Windows PowerShell - Overview

Overview

There are four kinds of commands Windows PowerShell can execute:

  • cmdlets, which are .NET programs designed to interact with PowerShell
  • PowerShell scripts (files suffixed by .ps1)
  • PowerShell functions
  • standalone executable programs

If a command is a standalone executable program, PowerShell.exe launches it in a separate process; if it is a cmdlet, it is executed in the PowerShell process. PowerShell also provides an interactive command line interface, wherein the commands can be entered and their output displayed. The user interface, based on the Win32 console, offers customizable tab completion but lacks syntax highlighting. PowerShell also enables the creation of aliases for cmdlets, which are textually translated by PowerShell into invocations of the original commands. PowerShell also supports both named and positional parameters for commands. In executing a cmdlet, the job of binding the argument value to the parameter is done by PowerShell itself, but, for external executables, arguments are passed via the argv (or equivalent) variable array to be parsed by the executable.

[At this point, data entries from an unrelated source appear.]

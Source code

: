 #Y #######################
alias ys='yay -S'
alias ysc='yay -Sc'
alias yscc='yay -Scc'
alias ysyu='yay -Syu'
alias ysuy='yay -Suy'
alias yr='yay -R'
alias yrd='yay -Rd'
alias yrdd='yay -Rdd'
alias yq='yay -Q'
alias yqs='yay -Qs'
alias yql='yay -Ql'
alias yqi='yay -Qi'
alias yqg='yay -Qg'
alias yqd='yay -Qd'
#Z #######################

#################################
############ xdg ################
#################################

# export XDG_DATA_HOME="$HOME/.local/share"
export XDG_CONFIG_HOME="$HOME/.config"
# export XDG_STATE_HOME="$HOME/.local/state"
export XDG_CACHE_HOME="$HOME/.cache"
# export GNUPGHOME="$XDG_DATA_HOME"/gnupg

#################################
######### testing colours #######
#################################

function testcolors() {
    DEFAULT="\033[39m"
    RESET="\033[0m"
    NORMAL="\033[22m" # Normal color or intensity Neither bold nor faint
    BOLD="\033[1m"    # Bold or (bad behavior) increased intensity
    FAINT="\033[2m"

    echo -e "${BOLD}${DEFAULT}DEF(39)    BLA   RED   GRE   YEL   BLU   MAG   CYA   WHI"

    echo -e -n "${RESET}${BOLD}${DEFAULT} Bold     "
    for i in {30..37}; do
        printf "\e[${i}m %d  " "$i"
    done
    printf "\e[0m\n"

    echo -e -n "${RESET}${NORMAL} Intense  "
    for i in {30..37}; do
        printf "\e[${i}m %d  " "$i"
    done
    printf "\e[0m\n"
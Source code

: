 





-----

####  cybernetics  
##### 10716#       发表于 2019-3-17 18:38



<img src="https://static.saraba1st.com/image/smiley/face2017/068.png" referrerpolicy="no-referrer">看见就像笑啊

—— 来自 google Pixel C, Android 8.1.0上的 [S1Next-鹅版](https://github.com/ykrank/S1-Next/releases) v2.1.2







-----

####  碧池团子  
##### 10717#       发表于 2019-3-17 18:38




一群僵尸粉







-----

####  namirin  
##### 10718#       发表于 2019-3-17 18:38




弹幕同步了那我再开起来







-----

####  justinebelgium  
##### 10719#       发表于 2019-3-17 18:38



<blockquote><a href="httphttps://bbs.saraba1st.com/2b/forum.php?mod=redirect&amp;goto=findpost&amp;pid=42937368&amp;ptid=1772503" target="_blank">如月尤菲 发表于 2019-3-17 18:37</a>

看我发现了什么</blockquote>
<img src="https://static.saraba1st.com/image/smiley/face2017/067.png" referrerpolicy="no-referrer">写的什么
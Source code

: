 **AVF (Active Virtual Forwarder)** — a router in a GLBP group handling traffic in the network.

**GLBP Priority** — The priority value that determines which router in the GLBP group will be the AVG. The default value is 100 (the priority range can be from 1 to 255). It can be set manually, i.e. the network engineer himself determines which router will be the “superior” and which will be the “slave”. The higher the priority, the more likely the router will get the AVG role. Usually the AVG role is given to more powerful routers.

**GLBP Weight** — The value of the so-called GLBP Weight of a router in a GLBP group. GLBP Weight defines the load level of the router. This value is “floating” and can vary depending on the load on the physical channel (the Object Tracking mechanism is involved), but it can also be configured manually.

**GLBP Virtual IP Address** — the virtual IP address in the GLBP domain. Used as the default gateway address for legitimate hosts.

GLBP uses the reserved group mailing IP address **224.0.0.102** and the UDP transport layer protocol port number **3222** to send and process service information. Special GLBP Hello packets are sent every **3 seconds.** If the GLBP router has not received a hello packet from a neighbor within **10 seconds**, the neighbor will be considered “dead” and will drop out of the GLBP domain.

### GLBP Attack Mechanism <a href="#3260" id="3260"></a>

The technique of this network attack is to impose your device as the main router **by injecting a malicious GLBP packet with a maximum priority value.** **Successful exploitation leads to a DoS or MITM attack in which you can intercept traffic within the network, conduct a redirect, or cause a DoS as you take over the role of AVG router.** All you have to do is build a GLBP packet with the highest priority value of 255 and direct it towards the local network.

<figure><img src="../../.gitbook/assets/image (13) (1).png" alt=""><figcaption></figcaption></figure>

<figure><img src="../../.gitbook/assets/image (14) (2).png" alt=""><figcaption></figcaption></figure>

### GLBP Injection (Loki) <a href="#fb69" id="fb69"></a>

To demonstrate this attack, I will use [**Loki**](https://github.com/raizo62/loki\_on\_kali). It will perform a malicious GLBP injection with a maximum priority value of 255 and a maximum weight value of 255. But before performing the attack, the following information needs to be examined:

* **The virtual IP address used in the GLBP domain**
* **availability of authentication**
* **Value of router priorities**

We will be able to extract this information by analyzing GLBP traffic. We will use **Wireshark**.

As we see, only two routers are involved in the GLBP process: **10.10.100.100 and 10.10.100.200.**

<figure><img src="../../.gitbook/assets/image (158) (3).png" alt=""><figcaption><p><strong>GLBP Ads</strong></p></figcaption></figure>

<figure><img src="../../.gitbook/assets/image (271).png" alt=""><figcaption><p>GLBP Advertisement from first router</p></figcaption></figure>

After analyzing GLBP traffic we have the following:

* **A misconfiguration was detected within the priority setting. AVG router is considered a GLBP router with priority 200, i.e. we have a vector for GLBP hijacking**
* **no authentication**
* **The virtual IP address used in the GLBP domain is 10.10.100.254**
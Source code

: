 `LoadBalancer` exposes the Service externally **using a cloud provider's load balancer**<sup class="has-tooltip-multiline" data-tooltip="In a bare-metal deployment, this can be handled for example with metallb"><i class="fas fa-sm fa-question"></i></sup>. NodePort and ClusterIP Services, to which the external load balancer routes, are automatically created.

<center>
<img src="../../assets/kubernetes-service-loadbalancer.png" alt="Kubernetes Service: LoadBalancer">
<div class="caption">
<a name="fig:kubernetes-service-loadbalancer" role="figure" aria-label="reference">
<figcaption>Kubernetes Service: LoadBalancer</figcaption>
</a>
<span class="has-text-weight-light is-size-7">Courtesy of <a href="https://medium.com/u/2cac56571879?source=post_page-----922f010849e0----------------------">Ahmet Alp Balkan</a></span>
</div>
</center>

Another concept used by PowerShell is that of a pipeline. Like Unix pipelines, PowerShell pipelines are used to compose complex commands, allowing the output of one command to be passed as input to another, using the | operator. But unlike its Unix counterpart, the PowerShell pipeline is an object pipeline; that is, the data passed between cmdlets are fully typed objects, rather than character streams. When data is piped as objects, the elements they encapsulate retain their structure and types across cmdlets, without the need for any serialization or explicit parsing of the stream, as would be the need if only character streams were shared. An object can also encapsulate certain functions that work on the contained data. These also become available to the recipient command for use. For the last cmdlet in a pipeline, PowerShell automatically pipes its output object to the Out-Default cmdlet, which transforms the objects into a stream of format objects and then renders those to the screen.

Because all PowerShell objects are .NET objects, they share a .ToString method, which retrieves the text representation of the data in an object. Windows PowerShell uses this method to convert an object to text. In addition, it also allows formatting definitions to be specified, so the text representation of objects may be customized by choosing which data elements to display, and how. However, in order to maintain backwards compatibility, if an external executable is used in a pipeline, it receives a text stream representing the object, and does not integrate with the PowerShell type system.

The PowerShell Extended Type System (ETS) is based on the .NET type system, but with extended semantics (for example, propertySets and third-party extensibility). For example, it enables the creation of different views of objects by exposing only a subset of the data fields, properties, and methods, as well as specifying custom formatting and sorting behavior. These views are mapped to the original object using XML-based configuration files.